I walked farther towards the back of the building because I knew people could see me shaking and that was really uncomfortable. Both coworkers that knew I had PTSD followed me. I had shared how my husband helps me sometimes with these really tight bear hugs. One of them stepped in front of me, I think it was to nonverbally get the ok to proceed. I crossed my arms over my chest and tucked my fists under my chin. He put his arms around me and squeezed tightly in this massive bear hug. He said, “Ok, we are breathing in and we are breathing out”. He even did the breathing exercise with me. I could see the cooks and some of the other staff peaking around the corner. It was very distracting so I closed my eyes.
I started to feel my muscles relax. After a couple of minutes, all of the tremors had stopped. I felt a little light headed but so much better.
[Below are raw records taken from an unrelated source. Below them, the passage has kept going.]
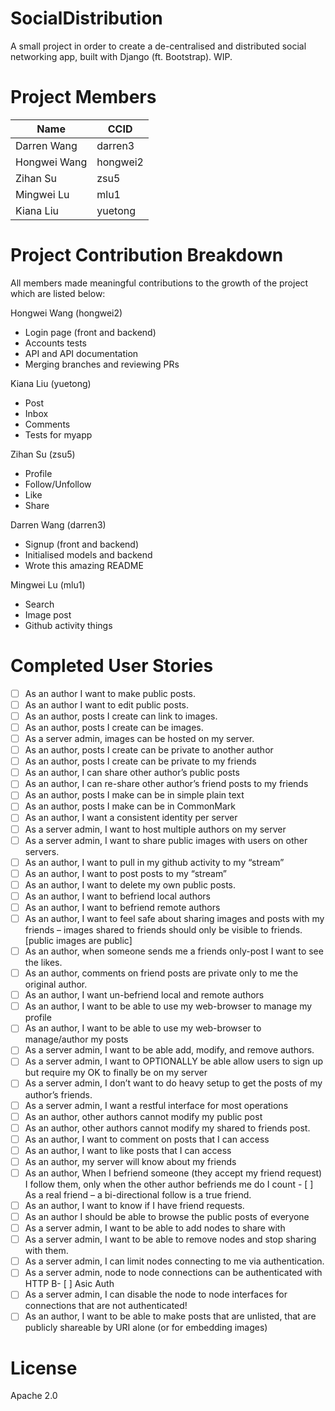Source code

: # SocialDistribution
A small project in order to create a de-centralised and distributed social networking app, built with Django (ft. Bootstrap). WIP.

# Project Members
|Name|CCID|
|---|---|
|Darren Wang|darren3|
|Hongwei Wang|hongwei2|
|Zihan Su|zsu5|
|Mingwei Lu|mlu1|
|Kiana Liu|yuetong|

# Project Contribution Breakdown
All members made meaningful contributions to the growth of the project which are listed below:

Hongwei Wang (hongwei2)
- Login page (front and backend)
- Accounts tests
- API and API documentation
- Merging branches and reviewing PRs

Kiana Liu (yuetong)
- Post
- Inbox
- Comments
- Tests for myapp

Zihan Su (zsu5)
- Profile
- Follow/Unfollow
- Like
- Share

Darren Wang (darren3)
- Signup (front and backend)
- Initialised models and backend
- Wrote this amazing README

Mingwei Lu (mlu1)
- Search
- Image post
- Github activity things

# Completed User Stories

- [ ] As an author I want to make public posts.
- [ ] As an author I want to edit public posts.
- [ ] As an author, posts I create can link to images.
- [ ] As an author, posts I create can be images.
- [ ] As a server admin, images can be hosted on my server.
- [ ] As an author, posts I create can be private to another author
- [ ] As an author, posts I create can be private to my friends
- [ ] As an author, I can share other author’s public posts
- [ ] As an author, I can re-share other author’s friend posts to my friends
- [ ] As an author, posts I make can be in simple plain text
- [ ] As an author, posts I make can be in CommonMark
- [ ] As an author, I want a consistent identity per server
- [ ] As a server admin, I want to host multiple authors on my server
- [ ] As a server admin, I want to share public images with users on other servers.
- [ ] As an author, I want to pull in my github activity to my “stream”
- [ ] As an author, I want to post posts to my “stream”
- [ ] As an author, I want to delete my own public posts.
- [ ] As an author, I want to befriend local authors
- [ ] As an author, I want to befriend remote authors
- [ ] As an author, I want to feel safe about sharing images and posts with my friends – images shared to friends should only be visible to friends. [public images are public]
- [ ] As an author, when someone sends me a friends only-post I want to see the likes.
- [ ] As an author, comments on friend posts are private only to me the original author.
- [ ] As an author, I want un-befriend local and remote authors
- [ ] As an author, I want to be able to use my web-browser to manage my profile
- [ ] As an author, I want to be able to use my web-browser to manage/author my posts
- [ ] As a server admin, I want to be able add, modify, and remove authors.
- [ ] As a server admin, I want to OPTIONALLY be able allow users to sign up but require my OK to finally be on my server
- [ ] As a server admin, I don’t want to do heavy setup to get the posts of my author’s friends.
- [ ] As a server admin, I want a restful interface for most operations
- [ ] As an author, other authors cannot modify my public post
- [ ] As an author, other authors cannot modify my shared to friends post.
- [ ] As an author, I want to comment on posts that I can access
- [ ] As an author, I want to like posts that I can access
- [ ] As an author, my server will know about my friends
- [ ] As an author, When I befriend someone (they accept my friend request) I follow them, only when the other author befriends me do I count - [ ] As a real friend – a bi-directional follow is a true friend.
- [ ] As an author, I want to know if I have friend requests.
- [ ] As an author I should be able to browse the public posts of everyone
- [ ] As a server admin, I want to be able to add nodes to share with
- [ ] As a server admin, I want to be able to remove nodes and stop sharing with them.
- [ ] As a server admin, I can limit nodes connecting to me via authentication.
- [ ] As a server admin, node to node connections can be authenticated with HTTP B- [ ] Asic Auth
- [ ] As a server admin, I can disable the node to node interfaces for connections that are not authenticated!
- [ ] As an author, I want to be able to make posts that are unlisted, that are publicly shareable by URI alone (or for embedding images)

# License
Apache 2.0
He released me from the hug and asked if that was what he was supposed to do. I nodded yes and told him thank you. Then those two coworkers went about their business. They acted as if nothing had happened. This was good for me. It helped me feel normal.
Other coworkers kept asking if I was ok. They were trying to say encouraging things, like not to let people get to me. This meant a lot but I was embarrassed to be getting so much attention. And of course, there was that one coworker who blurted out that she can’t stand people who cry. Well, sorry sister. I didn’t mean to intrude on your resting b***h face world. I found her remark a little annoying but soon realized, she just thought I was crying. She had no idea what was going on. So her comment was made in complete ignorance.
As the night went on I slowly came back out of my shell and was able to enjoy the evening. My coworkers and I laughed and joked like normal. Although, every once in awhile I would catch someone staring at me. I just tried to pretend I did not see. The looks on their faces were either curious or concerned.
At the end of the night, I went to the office to do my check out and turn in my money and credit slips. My manager told me I handled the situation really well. He said that he was glad that my two co-workers knew what to do to help me through the situation. Then he told me that I should have told management about my PTSD. I apologized and said I was afraid they would not have hired me. He said that I was protected by law and that there is actually another coworker who has PTSD. He mentioned that it is important for them to know how to help me if there is ever another situation that arises and that I should not feel embarrassed. He really was great. He didn’t look like he pitied me but instead like he genuinely cared.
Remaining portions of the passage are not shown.